Laurence Dreyfus (in his wonderful “Wagner and the Erotic Impulse”) made me aware that Richard Wagner had a fetish for composing in silk lingerie, and he sent Nietzsche out shopping to get him new undergarments. The vision of Nietzsche browsing in the underwear store!
Why a ‘Peanuts’ Collection Has Stuck With Jeremy Denk, Concert Pianist
@jim5559 Miss Fliter is a very fine pianist Ideally suited to Chopin and I have been watching her since her days as a BBC adoptee and some lovely Wigmore Hall recitals she has given.
I Love Ein Heldenleben, it has some gorgeous tunes in it as you would expect from Strauss. I love the beautiful finishing duo with the violin and French Horn, it's so tender.
As we all know Ein Heldenleben is neither easy or short .
I heard it live at last , after I played 2 years of Self -Qurantine, I was good at ,
at the Minesota Orchestra Hall .
While I was gone some rich person had gifted them 4 ancient Italian Basse’s giving
more great base they already had , Cost, somewhere over 2 million,
I was upstairs with my 400$ deer glass, most folks don’t seem to know many musicians are tuning why playing , I love to watch the tiny flip of the little finger ,
which at times is talking to the conductor . This orchestra , right now, could play with the Wiener or Berlin . But they would need Klieiber .
Diary of One Who Disappeared, by Leos Janacek.
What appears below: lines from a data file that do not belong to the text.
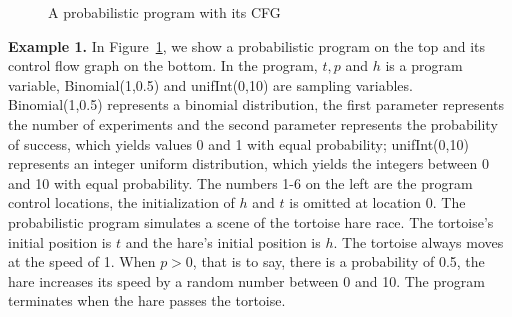 \documentclass[conference]{IEEEtran}
\begin{document}
\begin{figure}[htbp]
	\vspace{-0.1cm}  %
	\centering %
	\caption{A probabilistic program with its CFG} %
	\label{example1} %
\end{figure}

\textbf{Example 1.} In Figure~\ref{example1}, we show a probabilistic program on the top and its control flow graph on the bottom. In the program,  $t, p$ and $h$ is a program variable, Binomial(1,0.5) and unifInt(0,10) are sampling variables. Binomial(1,0.5) represents a binomial distribution, the first parameter represents the number of experiments and the second parameter represents the probability of success, which yields values 0 and 1 with equal probability; unifInt(0,10) represents an integer uniform distribution, which yields the integers between 0 and 10  with equal probability. The numbers 1-6 on the left are the program control locations, the initialization of $h$ and $t$ is omitted at location 0. The probabilistic program simulates a scene of the tortoise hare race. The tortoise's initial position is $t$ and the hare's initial position is $h$.  The tortoise  always moves at the speed of 1. When $p>0$, that is to say, there is a probability of 0.5, the hare increases its speed by a random number between 0 and 10. The program terminates when the hare passes the tortoise.
\end{document}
Claudio Abaddo, Berlin Phil and various vocal soloists. A DGG CD I fished off my shelf. Bought used. In a generic jewel box with no liner notes. Did I buy it at Amoeba Records in Hollywood? At Moby Disc in Sherman Oaks? Anyway, utterly lovely music. Shockingly good 3D fidelity. A DG EQ but still eminently inviting. I'm listenin' pretty via my Sony player.
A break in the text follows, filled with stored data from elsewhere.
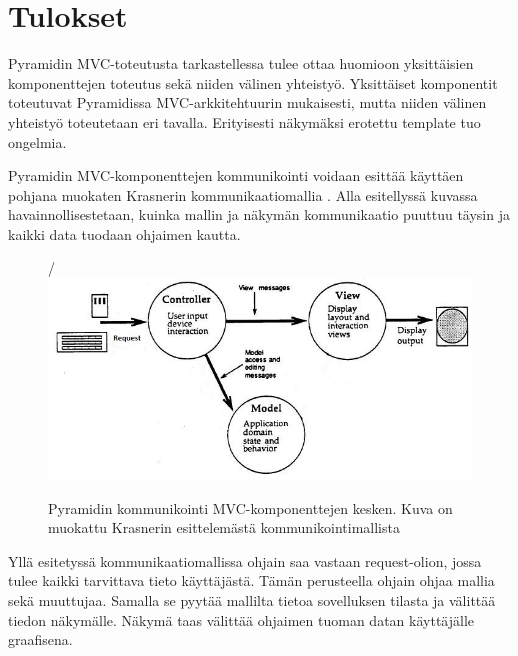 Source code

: \documentclass[finnish,utf8,nonumbib,palatino,kandi]{gradu2}
\begin{document}
\section{Tulokset}
Pyramidin MVC-toteutusta tarkastellessa tulee ottaa huomioon yksittäisien komponenttejen toteutus sekä niiden välinen yhteistyö. Yksittäiset komponentit toteutuvat Pyramidissa MVC-arkkitehtuurin mukaisesti, mutta niiden välinen yhteistyö
toteutetaan eri tavalla. Erityisesti näkymäksi erotettu template tuo ongelmia. 

Pyramidin MVC-komponenttejen kommunikointi voidaan esittää käyttäen pohjana muokaten Krasnerin kommunikaatiomallia \cite{Krasner:desc}. 
Alla esitellyssä kuvassa havainnollisestetaan, kuinka mallin ja näkymän kommunikaatio puuttuu täysin ja kaikki data tuodaan ohjaimen kautta.
\newpage
\begin{figure}[h]
\centering/
\includegraphics[scale=0.85]{pyramid_mvc.jpg}
\caption{Pyramidin kommunikointi MVC-komponenttejen kesken. Kuva on muokattu Krasnerin esittelemästä kommunikointimallista \cite{Krasner:desc}  }
\end{figure}

Yllä esitetyssä kommunikaatiomallissa ohjain saa vastaan request-olion, jossa tulee kaikki tarvittava tieto käyttäjästä. Tämän perusteella ohjain ohjaa mallia
sekä muuttujaa. Samalla se pyytää mallilta tietoa sovelluksen tilasta ja välittää tiedon näkymälle. Näkymä taas välittää ohjaimen tuoman datan käyttäjälle graafisena.
\end{document}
Talked to my man in Berlin. Germany always has a problem because of what the nation did , To their credit EVERYTHING is thought in every German school ,
Today they lifted their face up and sent 1,000 anti-tank and 500 air missiles to Ukraine .
@jim5559 Yes my friend the ship was on it's way to St. Petersburg filled with new cars but I'm betting that's not all it was filled with. I am really fearful for the people of Ukraine as that swine Putin is mad and bad enough to do anything , and do remember he was head of the KGB and other black operations so he knows every trick in the book.
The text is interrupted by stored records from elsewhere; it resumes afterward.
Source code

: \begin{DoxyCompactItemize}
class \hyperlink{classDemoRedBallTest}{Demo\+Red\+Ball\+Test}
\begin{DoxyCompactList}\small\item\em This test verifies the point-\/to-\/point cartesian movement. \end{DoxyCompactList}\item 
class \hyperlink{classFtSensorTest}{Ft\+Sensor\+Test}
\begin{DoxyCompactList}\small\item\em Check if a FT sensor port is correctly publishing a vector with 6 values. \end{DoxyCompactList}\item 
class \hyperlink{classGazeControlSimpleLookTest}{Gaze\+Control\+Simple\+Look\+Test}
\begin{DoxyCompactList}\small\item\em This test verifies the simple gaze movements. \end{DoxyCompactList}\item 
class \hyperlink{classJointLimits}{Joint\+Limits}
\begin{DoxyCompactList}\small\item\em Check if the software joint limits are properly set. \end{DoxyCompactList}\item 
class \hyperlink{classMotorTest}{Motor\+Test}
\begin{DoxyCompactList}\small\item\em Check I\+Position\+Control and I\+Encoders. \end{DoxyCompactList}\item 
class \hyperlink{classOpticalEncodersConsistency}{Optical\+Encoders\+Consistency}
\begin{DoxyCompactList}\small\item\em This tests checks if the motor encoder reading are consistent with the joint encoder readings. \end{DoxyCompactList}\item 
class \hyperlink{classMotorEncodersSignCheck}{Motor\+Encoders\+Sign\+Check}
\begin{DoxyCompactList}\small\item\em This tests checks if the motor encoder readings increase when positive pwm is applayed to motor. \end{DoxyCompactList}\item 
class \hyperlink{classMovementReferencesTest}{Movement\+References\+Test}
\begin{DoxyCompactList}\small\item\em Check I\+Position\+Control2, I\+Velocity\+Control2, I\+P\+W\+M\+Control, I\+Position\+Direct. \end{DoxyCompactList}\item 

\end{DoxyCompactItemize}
Tuning in to the zeitgeist, for about the last month I've been listening to a lot of Shostakovich, particularly the symphonies. Listening to, for example, the Eleventh Symphony, you can imagine Russian troops in action. Or you could just turn on the news.
Of the versions of Shostakovich's 11th Symphony I possess on CDs -- Nelsons, Stokowski and Barshai -- I'd recommend Barshai. It has the feeling of an invasion.
Chopin's Nocturnes. I have four versions (Ohlsson, Moravec, Arrau, Lisieki) and just ordered two more (Freire, Pires). But kinda bummed that I can't get a CD of Engerer anywhere at a reasonable price. Seems like the other one that everyone should hear. And no, I don't stream.